Robbery is defined as “the felonious taking of personal property in the possession of another, from his person or immediate presence, and against his will, accomplished by means of force or fear.” (§ 211.) The crimes of grand and petty theft are lesser included offenses of robbery. They require, among other elements, the taking of personal property from another, but they do not involve a taking by force or fear. (§ 484; People v. Bradford (1997) 14 Cal.4th 1005, 1055.)
Here, the evidence was undisputed that Menjivar surrendered the pizzas to defendant out of fear of physical harm. Defendant and her two male accomplices stood so close to Menjivar that he had little room to move. At trial, Menjivar testified that one accomplice said that if he did not give up the pizzas something would happen to him. One of the accomplices also put his hand in his pocket as if to simulate holding a weapon. After the crime, when selecting defendant’s photograph, Menjivar told the police that defendant said that if he did not surrender the pizzas her accomplices would do something. When defendant demanded the pizzas, Menjivar gave them to her. As he testified at trial: “I had to give [the pizzas] to them, or I was going to get robbed.”

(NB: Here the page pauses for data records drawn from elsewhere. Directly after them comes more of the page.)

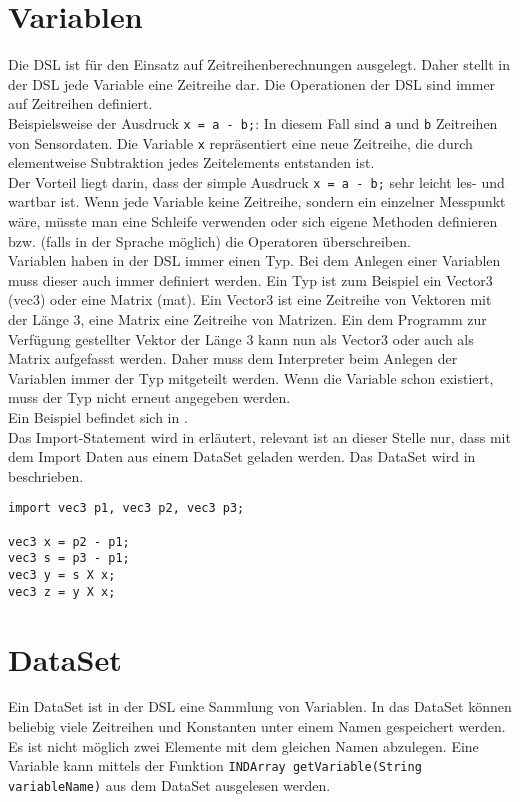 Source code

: \section{Variablen}
Die \ac{DSL} ist für den Einsatz auf Zeitreihenberechnungen ausgelegt.
Daher stellt in der \ac{DSL} jede Variable eine Zeitreihe dar.
Die Operationen der \ac{DSL} sind immer auf Zeitreihen definiert.\\
Beispielsweise der Ausdruck \texttt{x = a - b;}:
In diesem Fall sind \texttt{a} und \texttt{b} Zeitreihen von Sensordaten.
Die Variable \texttt{x} repräsentiert eine neue Zeitreihe, die durch elementweise Subtraktion jedes Zeitelements entstanden ist.\\
Der Vorteil liegt darin, dass der simple Ausdruck \texttt{x = a - b;} sehr leicht les- und wartbar ist.
Wenn jede Variable keine Zeitreihe, sondern ein einzelner Messpunkt wäre, müsste man eine Schleife verwenden oder sich eigene Methoden definieren bzw. (falls in der Sprache möglich) die Operatoren überschreiben.\\
Variablen haben in der \ac{DSL} immer einen Typ.
Bei dem Anlegen einer Variablen muss dieser auch immer definiert werden.
Ein Typ ist zum Beispiel ein Vector3 (vec3) oder eine Matrix (mat).
Ein Vector3 ist eine Zeitreihe von Vektoren mit der Länge 3, eine Matrix eine Zeitreihe von Matrizen.
Ein dem Programm zur Verfügung gestellter Vektor der Länge 3 kann nun als Vector3 oder auch als Matrix aufgefasst werden.
Daher muss dem Interpreter beim Anlegen der Variablen immer der Typ mitgeteilt werden.
Wenn die Variable schon existiert, muss der Typ nicht erneut angegeben werden.\\
Ein Beispiel befindet sich in .\\
Das Import-Statement wird in  erläutert, relevant ist an dieser Stelle nur, dass mit dem Import Daten aus einem DataSet geladen werden.
Das DataSet wird in  beschrieben.

\begin{lstlisting}[language=prepro, label={lst:Bsp_Variablenzuweisung}, caption={Beispiel Variablenzuweisung}, captionpos=b]
import vec3 p1, vec3 p2, vec3 p3;

vec3 x = p2 - p1;
vec3 s = p3 - p1;
vec3 y = s X x;
vec3 z = y X x;
\end{lstlisting}

\section{DataSet}
Ein DataSet ist in der \ac{DSL} eine Sammlung von Variablen.
In das DataSet können beliebig viele Zeitreihen und Konstanten unter einem Namen gespeichert werden.
Es ist nicht möglich zwei Elemente mit dem gleichen Namen abzulegen.
Eine Variable kann mittels der Funktion \texttt{INDArray getVariable(String variableName)} aus dem DataSet ausgelesen werden.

It is error for a trial court to instruct on a lesser included offense when the defendant, if guilty at all, could only be guilty of the greater crime. (People v. Stewart (2000) 77 Cal.App.4th 785, 795-796.) Put differently, the trial court need instruct on a lesser included offense only if “substantial evidence” supports the instruction, meaning evidence from which a reasonable jury could find the defendant guilty of merely the lesser, and not the greater, offense. (People v. Cole (2004) 33 Cal.4th 1158, 1215.) In the present case, because the undisputed evidence of the Menjivar robbery demonstrated that defendant took the pizzas by instilling fear of physical harm, the trial court had no duty to instruct on theft as a lesser included offense. No reasonable jury could have found her guilty of that lesser crime.
DISPOSITION
The judgment is affirmed.
We concur: EPSTEIN, P. J., SUZUKAWA, J.